В нашем исследовании также подтверждена высокая частота встречаемости болезни Фридрейха (18,8%). Кроме того, выявлены 2 пациента с мутациями в гене POLG и фенотипом синдрома SANDO. Эти данные указывают на высокую суммарную частоту митохондриальных атаксий в выборке российских пациентов с АРА. Не были обнаружены такие частые формы (по данным зарубежной литературы), как спастическая атаксия Шарлевуа—Сагене и атаксия с дефицитом витамина Е, что, вероятнее всего, связано с генетическими особенностями российской популяции.

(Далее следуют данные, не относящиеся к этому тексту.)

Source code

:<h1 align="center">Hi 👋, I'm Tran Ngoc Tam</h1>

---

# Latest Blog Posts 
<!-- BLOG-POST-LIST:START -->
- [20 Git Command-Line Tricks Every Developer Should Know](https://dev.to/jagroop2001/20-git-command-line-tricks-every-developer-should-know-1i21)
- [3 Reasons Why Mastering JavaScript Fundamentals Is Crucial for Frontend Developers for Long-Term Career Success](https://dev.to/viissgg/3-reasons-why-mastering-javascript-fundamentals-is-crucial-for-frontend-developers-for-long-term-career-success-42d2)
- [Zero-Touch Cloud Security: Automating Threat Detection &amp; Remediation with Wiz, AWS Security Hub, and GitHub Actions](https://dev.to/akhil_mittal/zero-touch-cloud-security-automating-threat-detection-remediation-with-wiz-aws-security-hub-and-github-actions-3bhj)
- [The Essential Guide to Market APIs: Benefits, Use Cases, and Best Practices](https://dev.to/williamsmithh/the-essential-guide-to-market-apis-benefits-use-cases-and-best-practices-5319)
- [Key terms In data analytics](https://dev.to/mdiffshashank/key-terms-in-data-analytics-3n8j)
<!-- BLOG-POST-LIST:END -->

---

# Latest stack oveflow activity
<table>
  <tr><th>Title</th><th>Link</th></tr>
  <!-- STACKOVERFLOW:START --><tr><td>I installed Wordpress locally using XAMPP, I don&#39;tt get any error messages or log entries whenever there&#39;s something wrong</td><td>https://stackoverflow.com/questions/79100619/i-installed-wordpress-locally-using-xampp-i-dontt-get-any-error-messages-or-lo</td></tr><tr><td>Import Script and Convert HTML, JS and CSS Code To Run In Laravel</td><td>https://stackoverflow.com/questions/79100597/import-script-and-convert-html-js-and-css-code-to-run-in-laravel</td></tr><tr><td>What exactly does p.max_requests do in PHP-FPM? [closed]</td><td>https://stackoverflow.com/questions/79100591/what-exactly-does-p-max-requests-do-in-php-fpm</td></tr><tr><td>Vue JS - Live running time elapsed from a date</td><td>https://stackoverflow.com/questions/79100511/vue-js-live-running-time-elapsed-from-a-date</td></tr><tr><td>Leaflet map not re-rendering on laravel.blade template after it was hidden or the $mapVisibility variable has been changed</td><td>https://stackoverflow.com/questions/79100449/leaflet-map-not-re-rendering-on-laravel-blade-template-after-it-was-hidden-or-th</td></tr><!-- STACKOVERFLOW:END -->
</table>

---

Кроме того, большинство пациентов с атаксией Шарлевуа—Сагене ввиду раннего дебюта и характерного фенотипа часто наблюдаются с диагнозами «детский церебральный паралич» и «рассеянный склероз, спинальная форма» и редко попадают в поле зрения нейрогенетиков.

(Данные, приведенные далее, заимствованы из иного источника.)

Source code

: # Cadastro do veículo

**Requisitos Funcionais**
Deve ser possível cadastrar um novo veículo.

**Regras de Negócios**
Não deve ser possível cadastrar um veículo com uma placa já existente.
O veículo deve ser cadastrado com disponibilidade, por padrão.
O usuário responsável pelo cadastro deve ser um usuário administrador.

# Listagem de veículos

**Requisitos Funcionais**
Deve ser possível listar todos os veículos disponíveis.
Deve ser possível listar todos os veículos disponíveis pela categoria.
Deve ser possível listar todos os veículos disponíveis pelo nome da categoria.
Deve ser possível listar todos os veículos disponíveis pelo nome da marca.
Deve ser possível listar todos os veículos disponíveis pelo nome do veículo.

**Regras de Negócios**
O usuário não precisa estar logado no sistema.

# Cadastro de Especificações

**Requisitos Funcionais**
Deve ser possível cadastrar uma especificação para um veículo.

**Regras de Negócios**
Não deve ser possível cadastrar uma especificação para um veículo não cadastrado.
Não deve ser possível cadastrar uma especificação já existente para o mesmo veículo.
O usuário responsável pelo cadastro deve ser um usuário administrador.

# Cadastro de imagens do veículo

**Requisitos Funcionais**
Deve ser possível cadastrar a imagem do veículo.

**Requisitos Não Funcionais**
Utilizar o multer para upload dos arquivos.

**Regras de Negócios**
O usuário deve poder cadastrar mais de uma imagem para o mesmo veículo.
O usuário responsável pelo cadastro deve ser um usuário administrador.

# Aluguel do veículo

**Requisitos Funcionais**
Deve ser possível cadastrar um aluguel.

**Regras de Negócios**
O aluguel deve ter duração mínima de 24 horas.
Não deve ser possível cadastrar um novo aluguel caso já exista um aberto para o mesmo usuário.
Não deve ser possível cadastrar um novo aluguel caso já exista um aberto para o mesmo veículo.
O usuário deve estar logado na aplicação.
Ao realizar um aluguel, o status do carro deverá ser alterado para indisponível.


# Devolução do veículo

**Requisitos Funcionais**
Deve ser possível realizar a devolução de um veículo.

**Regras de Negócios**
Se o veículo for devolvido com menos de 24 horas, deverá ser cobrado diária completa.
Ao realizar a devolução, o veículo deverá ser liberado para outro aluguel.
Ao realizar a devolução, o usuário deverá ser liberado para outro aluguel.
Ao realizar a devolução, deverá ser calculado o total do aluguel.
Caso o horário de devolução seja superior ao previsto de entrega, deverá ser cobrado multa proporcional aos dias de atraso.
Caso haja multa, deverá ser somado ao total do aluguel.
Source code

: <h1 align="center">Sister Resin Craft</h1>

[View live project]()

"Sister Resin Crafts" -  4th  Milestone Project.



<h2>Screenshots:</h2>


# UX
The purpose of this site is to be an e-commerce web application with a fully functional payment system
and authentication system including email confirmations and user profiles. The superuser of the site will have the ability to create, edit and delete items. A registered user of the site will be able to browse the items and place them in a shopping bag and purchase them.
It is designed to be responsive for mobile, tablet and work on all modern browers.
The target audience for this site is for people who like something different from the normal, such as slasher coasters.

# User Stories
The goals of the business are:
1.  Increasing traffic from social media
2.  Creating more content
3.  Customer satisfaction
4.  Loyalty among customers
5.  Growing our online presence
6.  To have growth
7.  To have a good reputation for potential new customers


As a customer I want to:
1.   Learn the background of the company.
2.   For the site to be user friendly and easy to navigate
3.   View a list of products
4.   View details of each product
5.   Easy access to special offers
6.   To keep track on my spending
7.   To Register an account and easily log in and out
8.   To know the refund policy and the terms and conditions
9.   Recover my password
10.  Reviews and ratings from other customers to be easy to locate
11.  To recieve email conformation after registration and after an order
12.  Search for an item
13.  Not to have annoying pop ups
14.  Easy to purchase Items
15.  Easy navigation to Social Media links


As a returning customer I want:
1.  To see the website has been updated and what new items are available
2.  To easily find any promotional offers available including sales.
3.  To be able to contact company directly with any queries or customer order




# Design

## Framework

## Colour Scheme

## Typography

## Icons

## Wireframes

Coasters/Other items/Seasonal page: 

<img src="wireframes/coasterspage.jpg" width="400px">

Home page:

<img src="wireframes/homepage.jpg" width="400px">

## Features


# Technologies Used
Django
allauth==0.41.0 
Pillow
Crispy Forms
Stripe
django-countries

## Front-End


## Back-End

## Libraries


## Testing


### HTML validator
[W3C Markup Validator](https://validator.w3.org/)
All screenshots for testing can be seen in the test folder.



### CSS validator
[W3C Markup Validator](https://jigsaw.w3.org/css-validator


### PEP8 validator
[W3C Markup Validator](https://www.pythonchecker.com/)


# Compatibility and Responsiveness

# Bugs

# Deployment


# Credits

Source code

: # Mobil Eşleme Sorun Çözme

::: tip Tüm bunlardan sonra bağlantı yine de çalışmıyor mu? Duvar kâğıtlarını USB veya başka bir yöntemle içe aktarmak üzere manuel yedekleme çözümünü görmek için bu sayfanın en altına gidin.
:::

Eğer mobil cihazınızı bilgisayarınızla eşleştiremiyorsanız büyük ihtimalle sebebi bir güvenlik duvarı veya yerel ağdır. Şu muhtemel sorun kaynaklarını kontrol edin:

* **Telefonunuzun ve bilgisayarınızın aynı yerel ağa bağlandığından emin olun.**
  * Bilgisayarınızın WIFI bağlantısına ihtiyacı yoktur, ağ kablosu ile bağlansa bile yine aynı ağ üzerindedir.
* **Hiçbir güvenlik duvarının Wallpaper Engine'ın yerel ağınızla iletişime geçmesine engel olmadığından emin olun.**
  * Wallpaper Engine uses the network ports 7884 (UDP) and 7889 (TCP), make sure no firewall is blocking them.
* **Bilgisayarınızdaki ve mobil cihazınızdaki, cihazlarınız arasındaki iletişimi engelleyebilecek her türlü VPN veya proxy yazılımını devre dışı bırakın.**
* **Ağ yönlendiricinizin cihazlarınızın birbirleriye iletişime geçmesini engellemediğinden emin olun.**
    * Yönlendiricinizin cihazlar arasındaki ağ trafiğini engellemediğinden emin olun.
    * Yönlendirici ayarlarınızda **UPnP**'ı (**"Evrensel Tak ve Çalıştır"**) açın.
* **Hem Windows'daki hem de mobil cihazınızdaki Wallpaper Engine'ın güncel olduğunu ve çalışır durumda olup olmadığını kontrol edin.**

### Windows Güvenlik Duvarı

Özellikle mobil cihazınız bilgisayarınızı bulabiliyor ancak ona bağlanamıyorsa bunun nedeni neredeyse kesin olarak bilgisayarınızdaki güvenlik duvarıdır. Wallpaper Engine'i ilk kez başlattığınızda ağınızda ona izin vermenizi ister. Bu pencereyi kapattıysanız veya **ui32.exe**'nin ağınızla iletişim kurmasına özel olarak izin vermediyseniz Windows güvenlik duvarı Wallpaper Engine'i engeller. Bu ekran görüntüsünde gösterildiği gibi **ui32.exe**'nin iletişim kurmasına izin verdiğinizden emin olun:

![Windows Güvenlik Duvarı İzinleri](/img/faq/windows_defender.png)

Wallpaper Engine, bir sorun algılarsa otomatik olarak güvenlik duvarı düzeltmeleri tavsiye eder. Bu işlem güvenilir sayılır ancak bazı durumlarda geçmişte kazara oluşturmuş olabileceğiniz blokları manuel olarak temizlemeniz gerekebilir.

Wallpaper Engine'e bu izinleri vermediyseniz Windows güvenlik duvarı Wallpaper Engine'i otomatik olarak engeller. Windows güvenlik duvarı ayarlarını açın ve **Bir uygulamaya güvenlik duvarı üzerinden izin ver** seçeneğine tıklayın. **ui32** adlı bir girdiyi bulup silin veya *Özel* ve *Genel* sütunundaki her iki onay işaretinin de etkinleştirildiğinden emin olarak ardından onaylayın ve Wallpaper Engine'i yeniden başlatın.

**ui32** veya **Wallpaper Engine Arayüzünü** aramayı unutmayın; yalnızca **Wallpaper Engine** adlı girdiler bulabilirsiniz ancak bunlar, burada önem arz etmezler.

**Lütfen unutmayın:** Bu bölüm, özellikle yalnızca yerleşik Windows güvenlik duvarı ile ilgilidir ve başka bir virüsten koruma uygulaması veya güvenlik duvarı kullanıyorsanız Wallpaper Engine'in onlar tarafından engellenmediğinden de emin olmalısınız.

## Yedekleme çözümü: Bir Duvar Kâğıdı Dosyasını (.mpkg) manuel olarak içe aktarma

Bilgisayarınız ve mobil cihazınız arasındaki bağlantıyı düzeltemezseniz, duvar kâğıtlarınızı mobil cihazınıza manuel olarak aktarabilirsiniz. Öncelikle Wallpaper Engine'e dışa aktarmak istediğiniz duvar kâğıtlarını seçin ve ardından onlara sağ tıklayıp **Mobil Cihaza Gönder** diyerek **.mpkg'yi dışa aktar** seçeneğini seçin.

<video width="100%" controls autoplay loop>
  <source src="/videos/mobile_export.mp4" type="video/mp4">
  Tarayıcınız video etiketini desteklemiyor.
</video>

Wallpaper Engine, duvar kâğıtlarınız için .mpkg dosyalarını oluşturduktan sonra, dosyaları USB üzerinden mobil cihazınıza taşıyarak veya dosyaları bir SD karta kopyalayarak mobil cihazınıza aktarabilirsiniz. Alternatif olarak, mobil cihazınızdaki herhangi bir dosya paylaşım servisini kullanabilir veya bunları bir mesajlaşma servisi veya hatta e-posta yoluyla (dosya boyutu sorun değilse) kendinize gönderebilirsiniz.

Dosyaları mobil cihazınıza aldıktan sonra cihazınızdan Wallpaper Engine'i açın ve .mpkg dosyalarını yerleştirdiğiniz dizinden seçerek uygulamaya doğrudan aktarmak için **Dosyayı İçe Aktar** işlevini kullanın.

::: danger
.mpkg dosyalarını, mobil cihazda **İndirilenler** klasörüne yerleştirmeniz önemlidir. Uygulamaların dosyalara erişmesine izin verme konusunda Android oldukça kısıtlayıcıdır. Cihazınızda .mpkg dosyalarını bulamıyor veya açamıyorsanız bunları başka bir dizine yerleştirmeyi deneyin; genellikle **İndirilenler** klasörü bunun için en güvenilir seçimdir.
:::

Необходимо отметить, что использование дополнительных методов обследования (ЭНМГ, биохимические маркеры — альфа-фетопротеин, лактат, витамин Е в сыворотке крови и др.) значительно облегчают постановку диагноза еще на этапе, предшествующем применению MPS-панели. Так, например, сочетание полинейропатии с повышенным уровнем альфа-фетопротеина и нормальными значениями уровней альбумина и холестерина в крови в большей степени указывают на наличие одного из двух заболеваний — атаксии-телеангиэктазии или атаксии с окуломоторной апраксией 2-го типа. Таким образом, всестороннее обследование пациентов перед проведением MPS-анализа является целесообразным и в дальнейшем значительно облегчает поиск каузальных мутаций. В нашей работе в результате использования технологии MPS молекулярный диагноз был установлен в 28,6% случаев, что соответствует мировым данным [7, 24, 25]. Пошаговое классическое секвенирование генов-кандидатов для диагностики конкретной формы АРА нерационально ввиду большого числа экзонов в ряде генов атаксий и широкого фенотипического перекрытия, поэтому использование таргетных MPS-панелей является предпочтительным.
Заключение
В случае выявления пациента с хронической атаксией (спорадические и аутосомно-рецессивные случаи) следует использовать унифицированный алгоритм дифференциальной диагностики. На первом этапе необходимо исключить приобретенные причины атаксии и МСА-М. На следующем этапе целесообразно проводить ДНК-диагностику частых форм наследственных атаксий, вызванных экспансией микросателлитных повторов (СЦА 1, 2, 3, 6, 17 и болезнь Фридрейха) В дальнейшем необходимо проводить комплексное обследование пациентов для максимально полного описания фенотипа (ЭНМГ для верификации и характеристики полинейропатии, ЭМГ, УЗИ органов брюшной полости, биохимические маркеры и др.), после чего использовать таргетные мультигенные MPS-панели. Использование данного алгоритма позволит сократить время постановки диагноза и, в некоторых случаях, своевременно начать правильное лечение.
Исследование выполнено при финансовой поддержке РФФИ в рамках научного проекта № 19−015−00171.